Your assignment ::
Transcribe the data that follows in full. Leave out the pictures.
═════ Data to process
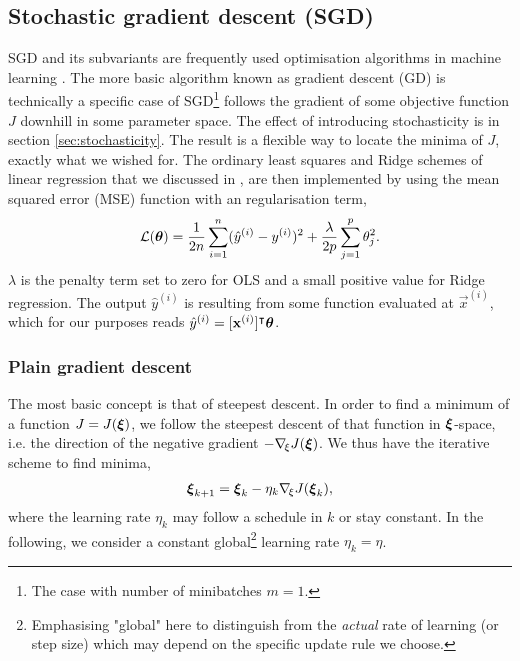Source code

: \subsection{Stochastic gradient descent (SGD)}\label{sec:stochastic_gradient_descent}
    SGD and its subvariants are frequently used optimisation algorithms in machine learning \citep{Goodfellow2016}. The more basic algorithm known as gradient descent (GD) is technically a specific case of SGD\footnote{The case with number of minibatches $m=1$.} follows the gradient of some objective function $J$ downhill in some parameter space. The effect of introducing stochasticity is  in section \ref{sec:stochasticity}. The result is a flexible way to locate the minima of  $J$, exactly what we wished for. The ordinary least squares and Ridge schemes of linear regression that we discussed in \projectOne, are then implemented by using the mean squared error (MSE) function with an \lnorm[2] regularisation term,
    \begin{equation}\label{eq:linear_regression_cost_function}
        \mathcal{L}(\boldsymbol{\theta}) = \frac{1}{2n} \sum_{i=1}^n (\hat{y}^{(i)}-y^{(i)})^2 + \frac{\lambda}{2p} \sum_{j=1}^{p} \theta_j^2. 
    \end{equation}
    $\lambda$ is the penalty term set to zero for OLS and a small positive value for Ridge regression. The output $\hat{y}^{(i)}$ is resulting from some function evaluated at $\vec{x}^{(i)}$, which for our purposes reads $\hat{y}^{(i)} = [\mathbf{x}^{(i)}]^\intercal \boldsymbol{\theta}$.
 
    \subsubsection{Plain gradient descent}\label{sec:plain_gradient_descent}
        The most basic concept is that of steepest descent. In order to find a minimum of a function $J=J(\boldsymbol{\xi})$, we follow the steepest descent of that function in $\boldsymbol{\xi}$-space, i.e. the direction of the negative gradient $-\nabla_{\!\xi} J(\boldsymbol{\xi})$. We thus have the iterative scheme to find minima,
        \begin{align}\label{eq:steepest_descent}
            \boldsymbol{\xi}_{k+1} = \boldsymbol{\xi}_k - \eta_k\nabla_{\!\xi} J(\boldsymbol{\xi}_k),
        \end{align}
        where the learning rate $\eta_k$ may follow a schedule in $k$ or stay constant. In the following, we consider a constant global\footnote{Emphasising "global" here to distinguish from the \textit{actual} rate of learning (or step size) which may depend on the specific update rule we choose.} learning rate $\eta_k=\eta$.


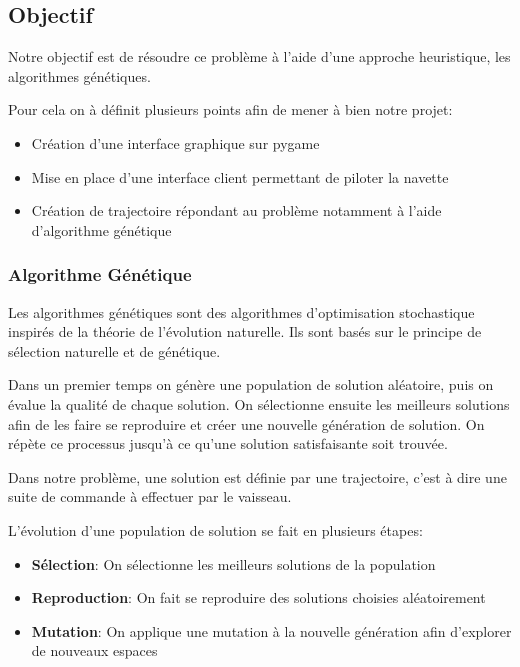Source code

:\documentclass[french,a4paper,10pt,twocolumn]{article}
\begin{document}
\subsection{Objectif}

Notre objectif est de résoudre ce problème à l'aide d'une approche heuristique, les algorithmes génétiques. 

Pour cela on à définit plusieurs points afin de mener à bien notre projet: 
\begin{itemize}
    \item Création d'une interface graphique sur pygame
    \item Mise en place d'une interface client permettant de piloter la navette
    \item Création de trajectoire répondant au problème notamment à l'aide d'algorithme génétique    
\end{itemize}

\subsubsection{Algorithme Génétique}

Les algorithmes génétiques sont des algorithmes d'optimisation stochastique inspirés de la théorie de l'évolution naturelle.
Ils sont basés sur le principe de sélection naturelle et de génétique.

Dans un premier temps on génère une population de solution aléatoire, puis on évalue la qualité de chaque solution.
On sélectionne ensuite les meilleurs solutions afin de les faire se reproduire et créer une nouvelle génération de solution.
On répète ce processus jusqu'à ce qu'une solution satisfaisante soit trouvée.

Dans notre problème, une solution est définie par une trajectoire, c'est à dire une suite de commande à effectuer par le vaisseau.



L'évolution d'une population de solution se fait en plusieurs étapes:
\begin{itemize}
    \item \textbf{Sélection}: On sélectionne les meilleurs solutions de la population
    \item \textbf{Reproduction}: On fait se reproduire des solutions choisies aléatoirement
    \item \textbf{Mutation}: On applique une mutation à la nouvelle génération afin d'explorer de nouveaux espaces
\end{itemize}
\end{document}
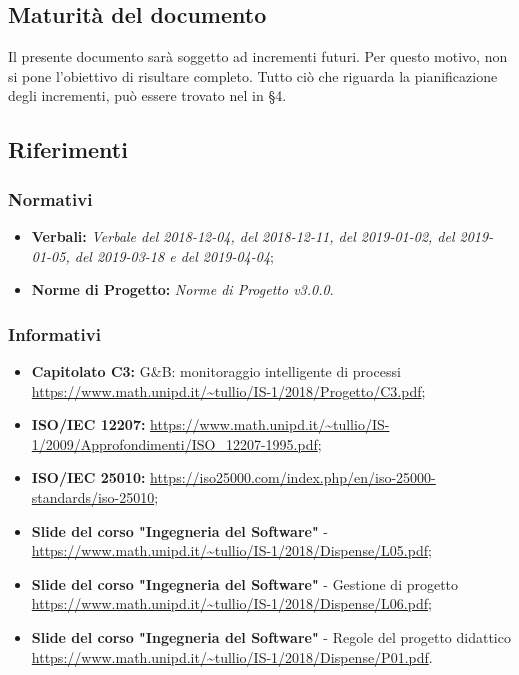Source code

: \subsection{Maturità del documento}
Il presente documento sarà soggetto ad incrementi futuri. Per questo motivo, non si pone l'obiettivo di risultare completo.
Tutto ciò che riguarda la pianificazione degli incrementi, può essere trovato nel \emph{} in §4.  
\subsection{Riferimenti}

\subsubsection{Normativi}
\begin{itemize}
	\item \textbf{Verbali:} \emph{Verbale del 2018-12-04, del 2018-12-11, del 2019-01-02, del 2019-01-05, del 2019-03-18 e del 2019-04-04};
	\item \textbf{Norme di Progetto:} \emph{Norme di Progetto v3.0.0}.
\end{itemize}
\subsubsection{Informativi}
\begin{itemize}	
	\item \textbf{Capitolato C3:} G\&B: monitoraggio intelligente di processi 
 \\ \url{https://www.math.unipd.it/~tullio/IS-1/2018/Progetto/C3.pdf};
 	\item \textbf{ISO/IEC 12207:} \url{https://www.math.unipd.it/~tullio/IS-1/2009/Approfondimenti/ISO_12207-1995.pdf};
 	\item \textbf{ISO/IEC 25010:} \url{https://iso25000.com/index.php/en/iso-25000-standards/iso-25010};
 	\item \textbf{Slide del corso "Ingegneria del Software"} - 
 \\ \url{https://www.math.unipd.it/~tullio/IS-1/2018/Dispense/L05.pdf};
	\item \textbf{Slide del corso "Ingegneria del Software"} - Gestione di progetto
 \\ \url{https://www.math.unipd.it/~tullio/IS-1/2018/Dispense/L06.pdf};
 	\item \textbf{Slide del corso "Ingegneria del Software"} - Regole del progetto didattico
 \\ \url{https://www.math.unipd.it/~tullio/IS-1/2018/Dispense/P01.pdf}.
 
\end{itemize}

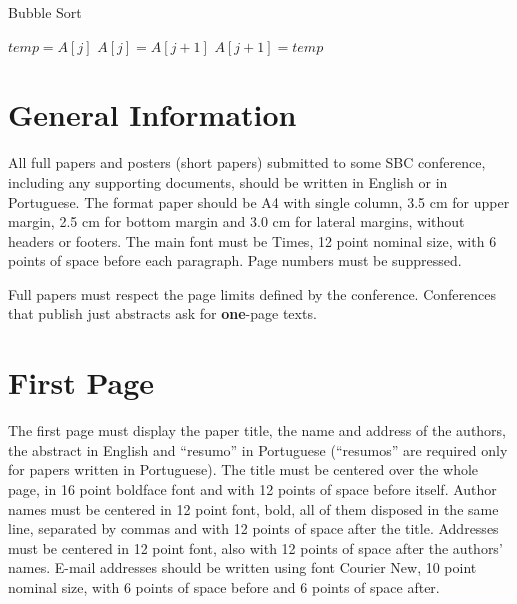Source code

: \documentclass[12pt]{article}
\begin{document}
	\begin{algorithm}
		\caption{Bubble Sort}
		\begin{algorithmic}[1]
							\State $temp = A[j]$		
							\State $A[j] = A[j+1]$			
							\State $A[j+1] = temp$				
						\EndIf
					\EndFor						
				\EndFor				
			\EndFunction
			
			
		\end{algorithmic}
	\end{algorithm}



\section{General Information}

All full papers and posters (short papers) submitted to some SBC conference,
including any supporting documents, should be written in English or in
Portuguese. The format paper should be A4 with single column, 3.5 cm for upper
margin, 2.5 cm for bottom margin and 3.0 cm for lateral margins, without
headers or footers. The main font must be Times, 12 point nominal size, with 6
points of space before each paragraph. Page numbers must be suppressed.

Full papers must respect the page limits defined by the conference.
Conferences that publish just abstracts ask for \textbf{one}-page texts.

\section{First Page} \label{sec:firstpage}

The first page must display the paper title, the name and address of the
authors, the abstract in English and ``resumo'' in Portuguese (``resumos'' are
required only for papers written in Portuguese). The title must be centered
over the whole page, in 16 point boldface font and with 12 points of space
before itself. Author names must be centered in 12 point font, bold, all of
them disposed in the same line, separated by commas and with 12 points of
space after the title. Addresses must be centered in 12 point font, also with
12 points of space after the authors' names. E-mail addresses should be
written using font Courier New, 10 point nominal size, with 6 points of space
before and 6 points of space after.
\end{document}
══════════
Expected answer ::
Source code

: \subsection{Stochastic gradient descent (SGD)}\label{sec:stochastic_gradient_descent}
    SGD and its subvariants are frequently used optimisation algorithms in machine learning \citep{Goodfellow2016}. The more basic algorithm known as gradient descent (GD) is technically a specific case of SGD\footnote{The case with number of minibatches $m=1$.} follows the gradient of some objective function $J$ downhill in some parameter space. The effect of introducing stochasticity is  in section \ref{sec:stochasticity}. The result is a flexible way to locate the minima of  $J$, exactly what we wished for. The ordinary least squares and Ridge schemes of linear regression that we discussed in \projectOne, are then implemented by using the mean squared error (MSE) function with an \lnorm[2] regularisation term,
    \begin{equation}\label{eq:linear_regression_cost_function}
        \mathcal{L}(\boldsymbol{\theta}) = \frac{1}{2n} \sum_{i=1}^n (\hat{y}^{(i)}-y^{(i)})^2 + \frac{\lambda}{2p} \sum_{j=1}^{p} \theta_j^2. 
    \end{equation}
    $\lambda$ is the penalty term set to zero for OLS and a small positive value for Ridge regression. The output $\hat{y}^{(i)}$ is resulting from some function evaluated at $\vec{x}^{(i)}$, which for our purposes reads $\hat{y}^{(i)} = [\mathbf{x}^{(i)}]^\intercal \boldsymbol{\theta}$.
 
    \subsubsection{Plain gradient descent}\label{sec:plain_gradient_descent}
        The most basic concept is that of steepest descent. In order to find a minimum of a function $J=J(\boldsymbol{\xi})$, we follow the steepest descent of that function in $\boldsymbol{\xi}$-space, i.e. the direction of the negative gradient $-\nabla_{\!\xi} J(\boldsymbol{\xi})$. We thus have the iterative scheme to find minima,
        \begin{align}\label{eq:steepest_descent}
            \boldsymbol{\xi}_{k+1} = \boldsymbol{\xi}_k - \eta_k\nabla_{\!\xi} J(\boldsymbol{\xi}_k),
        \end{align}
        where the learning rate $\eta_k$ may follow a schedule in $k$ or stay constant. In the following, we consider a constant global\footnote{Emphasising "global" here to distinguish from the \textit{actual} rate of learning (or step size) which may depend on the specific update rule we choose.} learning rate $\eta_k=\eta$.


Source code

:\documentclass[french,a4paper,10pt,twocolumn]{article}
\begin{document}
\subsection{Objectif}

Notre objectif est de résoudre ce problème à l'aide d'une approche heuristique, les algorithmes génétiques. 

Pour cela on à définit plusieurs points afin de mener à bien notre projet: 
\begin{itemize}
    \item Création d'une interface graphique sur pygame
    \item Mise en place d'une interface client permettant de piloter la navette
    \item Création de trajectoire répondant au problème notamment à l'aide d'algorithme génétique    
\end{itemize}

\subsubsection{Algorithme Génétique}

Les algorithmes génétiques sont des algorithmes d'optimisation stochastique inspirés de la théorie de l'évolution naturelle.
Ils sont basés sur le principe de sélection naturelle et de génétique.

Dans un premier temps on génère une population de solution aléatoire, puis on évalue la qualité de chaque solution.
On sélectionne ensuite les meilleurs solutions afin de les faire se reproduire et créer une nouvelle génération de solution.
On répète ce processus jusqu'à ce qu'une solution satisfaisante soit trouvée.

Dans notre problème, une solution est définie par une trajectoire, c'est à dire une suite de commande à effectuer par le vaisseau.



L'évolution d'une population de solution se fait en plusieurs étapes:
\begin{itemize}
    \item \textbf{Sélection}: On sélectionne les meilleurs solutions de la population
    \item \textbf{Reproduction}: On fait se reproduire des solutions choisies aléatoirement
    \item \textbf{Mutation}: On applique une mutation à la nouvelle génération afin d'explorer de nouveaux espaces
\end{itemize}
\end{document}
Source code

: \subsection{Maturità del documento}
Il presente documento sarà soggetto ad incrementi futuri. Per questo motivo, non si pone l'obiettivo di risultare completo.
Tutto ciò che riguarda la pianificazione degli incrementi, può essere trovato nel \emph{} in §4.  
\subsection{Riferimenti}

\subsubsection{Normativi}
\begin{itemize}
	\item \textbf{Verbali:} \emph{Verbale del 2018-12-04, del 2018-12-11, del 2019-01-02, del 2019-01-05, del 2019-03-18 e del 2019-04-04};
	\item \textbf{Norme di Progetto:} \emph{Norme di Progetto v3.0.0}.
\end{itemize}
\subsubsection{Informativi}
\begin{itemize}	
	\item \textbf{Capitolato C3:} G\&B: monitoraggio intelligente di processi 
 \\ \url{https://www.math.unipd.it/~tullio/IS-1/2018/Progetto/C3.pdf};
 	\item \textbf{ISO/IEC 12207:} \url{https://www.math.unipd.it/~tullio/IS-1/2009/Approfondimenti/ISO_12207-1995.pdf};
 	\item \textbf{ISO/IEC 25010:} \url{https://iso25000.com/index.php/en/iso-25000-standards/iso-25010};
 	\item \textbf{Slide del corso "Ingegneria del Software"} - 
 \\ \url{https://www.math.unipd.it/~tullio/IS-1/2018/Dispense/L05.pdf};
	\item \textbf{Slide del corso "Ingegneria del Software"} - Gestione di progetto
 \\ \url{https://www.math.unipd.it/~tullio/IS-1/2018/Dispense/L06.pdf};
 	\item \textbf{Slide del corso "Ingegneria del Software"} - Regole del progetto didattico
 \\ \url{https://www.math.unipd.it/~tullio/IS-1/2018/Dispense/P01.pdf}.
 
\end{itemize}

Source code

: \documentclass[12pt]{article}
\begin{document}
	\begin{algorithm}
		\caption{Bubble Sort}
		\begin{algorithmic}[1]
							\State $temp = A[j]$		
							\State $A[j] = A[j+1]$			
							\State $A[j+1] = temp$				
						\EndIf
					\EndFor						
				\EndFor				
			\EndFunction
			
			
		\end{algorithmic}
	\end{algorithm}



\section{General Information}

All full papers and posters (short papers) submitted to some SBC conference,
including any supporting documents, should be written in English or in
Portuguese. The format paper should be A4 with single column, 3.5 cm for upper
margin, 2.5 cm for bottom margin and 3.0 cm for lateral margins, without
headers or footers. The main font must be Times, 12 point nominal size, with 6
points of space before each paragraph. Page numbers must be suppressed.

Full papers must respect the page limits defined by the conference.
Conferences that publish just abstracts ask for \textbf{one}-page texts.

\section{First Page} \label{sec:firstpage}

The first page must display the paper title, the name and address of the
authors, the abstract in English and ``resumo'' in Portuguese (``resumos'' are
required only for papers written in Portuguese). The title must be centered
over the whole page, in 16 point boldface font and with 12 points of space
before itself. Author names must be centered in 12 point font, bold, all of
them disposed in the same line, separated by commas and with 12 points of
space after the title. Addresses must be centered in 12 point font, also with
12 points of space after the authors' names. E-mail addresses should be
written using font Courier New, 10 point nominal size, with 6 points of space
before and 6 points of space after.
\end{document}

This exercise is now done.